What are you going to believe: Republicans’ claims about inflation or the party’s record?
As right-wing politicians around the country holler about inflation, they conveniently ignore the long-term impact of former President Donald Trump’s 2017 tax cuts. Trump’s cuts, geared to help the wealthy, bloated the federal budget deficit, which left the government less leeway when it needed it to rescue the economy from COVID-19.
Now, some Republicans want to extend parts of Trump’s tax cuts that are scheduled to sunset over the next three years and add new ones.

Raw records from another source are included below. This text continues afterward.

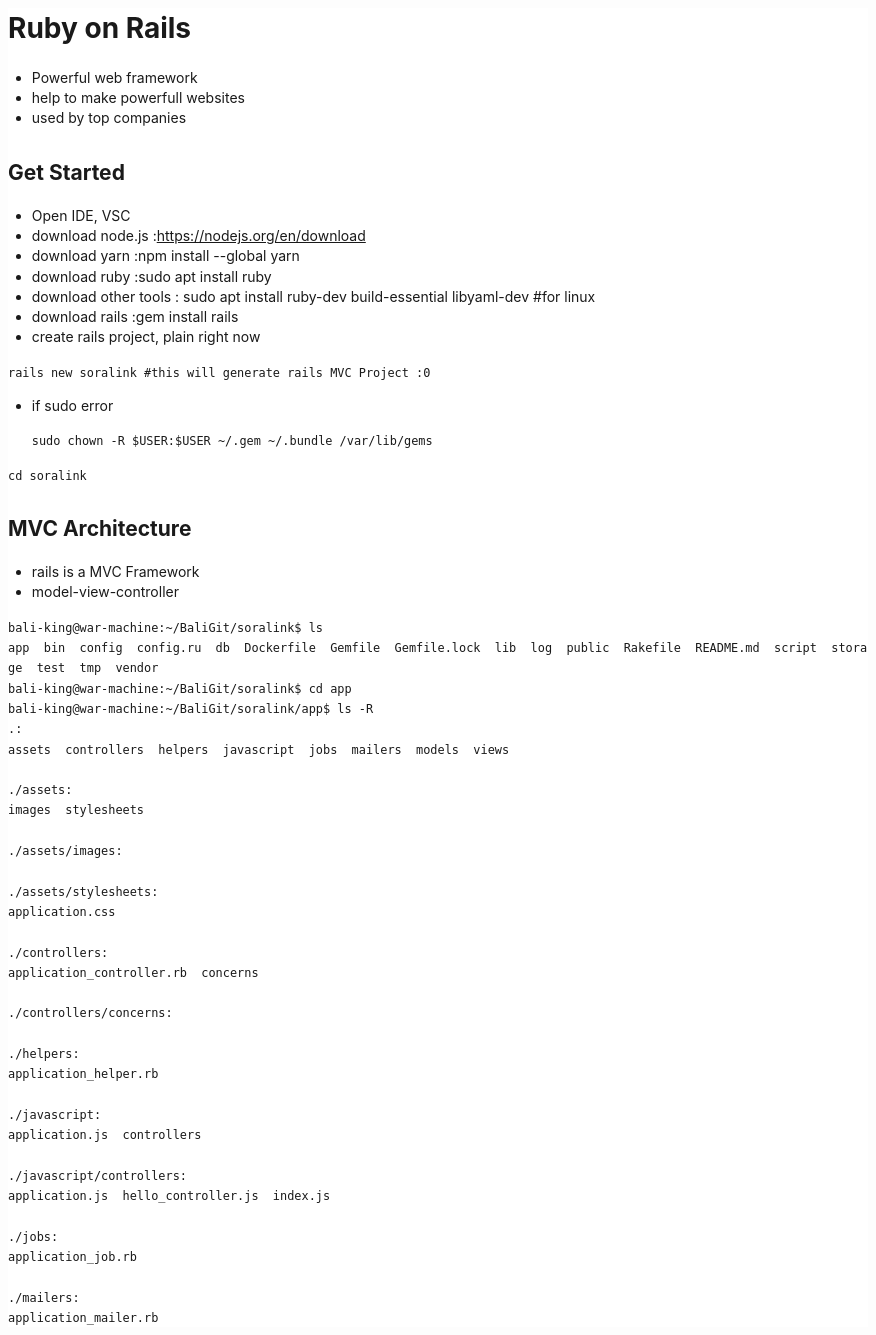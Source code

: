 # Ruby on Rails
- Powerful web framework
- help to make powerfull websites
- used by top companies
## Get Started
- Open IDE, VSC
- download node.js :https://nodejs.org/en/download
- download yarn :npm install --global yarn
- download ruby :sudo apt install ruby
- download other tools : sudo apt install ruby-dev build-essential libyaml-dev #for linux
- download rails :gem install rails
- create rails project, plain right now
```
rails new soralink #this will generate rails MVC Project :0
```
- if sudo error
  ```
  sudo chown -R $USER:$USER ~/.gem ~/.bundle /var/lib/gems
  ```
```
cd soralink
```
## MVC Architecture
- rails is a MVC Framework
- model-view-controller
```
bali-king@war-machine:~/BaliGit/soralink$ ls
app  bin  config  config.ru  db  Dockerfile  Gemfile  Gemfile.lock  lib  log  public  Rakefile  README.md  script  storage  test  tmp  vendor
bali-king@war-machine:~/BaliGit/soralink$ cd app
bali-king@war-machine:~/BaliGit/soralink/app$ ls -R
.:
assets  controllers  helpers  javascript  jobs  mailers  models  views

./assets:
images  stylesheets

./assets/images:

./assets/stylesheets:
application.css

./controllers:
application_controller.rb  concerns

./controllers/concerns:

./helpers:
application_helper.rb

./javascript:
application.js  controllers

./javascript/controllers:
application.js  hello_controller.js  index.js

./jobs:
application_job.rb

./mailers:
application_mailer.rb
```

That, in the judgment of many economists, could help drive up inflation and make rich people richer while everyone else takes it on the chin.
To pay for the tax cuts, Republicans are talking about cutting Medicare, Social Security and Medicaid, limiting aid to Ukraine and raising drug prices.
Such a deal. Don’t like it? You are out of step with today’s Republican Party.
Back when the Trump tax cuts were being debated, economists warned the cuts could eventually lead to out-of-control inflation. And, economists said, the cuts would force the government to borrow to deal with emergencies. In 2021, ProPublica reported the national debt rose by almost $7.8 trillion during Trump’s time in office. That didn’t help the government’s ability to borrow. Ouch.
Back in 2017, no one knew the COVID-19 pandemic would strike. But it did, along with a war in Ukraine. More emergencies are inevitable. That’s why it was smart that President Joe Biden in August signed a minimum corporate tax of 15% into law. If that’s repealed, as some Republicans want, it would allow many corporations to return to paying 0%.
In September, House Minority Leader Kevin McCarthy, R-Calif., said he wants to give businesses more tax breaks while reducing the tax rate paid by the highest-earning taxpayers to 37% from 39.6%. That’s a gift to the wealthy at the expense of people who live paycheck to paycheck, and is wrong-headed.
To confront inflation, corporate profits — which are the highest in decades — should be the target, not working people. Higher corporate profits reportedly account for more than half of today’s price increases.
Inflation is pernicious. Those who remember the double-digit inflation of the 1970s recall how it devastated people on fixed incomes and reduced the real wages of workers.
Carefully timed and thoughtfully directed tax cuts can in theory boost the economy enough to pay for themselves. But too often in recent years, ill-advised cuts have led to more government borrowing. They have driven up the government deficit. Republicans have laid out no credible plan now to bring down inflation.
When tax cuts pump more money into the economy, it increases demand, which drives up prices, makes inflation worse and prompts the Federal Reserve to raise interest rates to combat inflation. Under the Republican plan, some working people will get modest tax cuts, but they will pay for them with higher prices and interest. They also will pay through those cuts to Social Security and Medicare, programs into which they have long paid.
Politically, refusing to cut taxes might put Democrats on the spot. If they don’t go along, Republicans can use the issue in the 2024 elections. But if Democrats cave, that won’t help the economy. Biden might find himself in another session of brinkmanship if Republicans refuse to raise the federal borrowing cap, as they have in the past, to get their way.
Democrats aren’t always particularly responsible at budgeting time. But they have often been better fiscal stewards than their opposition.
The claim of irresponsible Republicans that they would do a better job than Democrats of containing inflation is just not believable. So far, they have shown no interest in doing so, just as they have proved time and again they don’t care about the national debt when they hold the reins of power.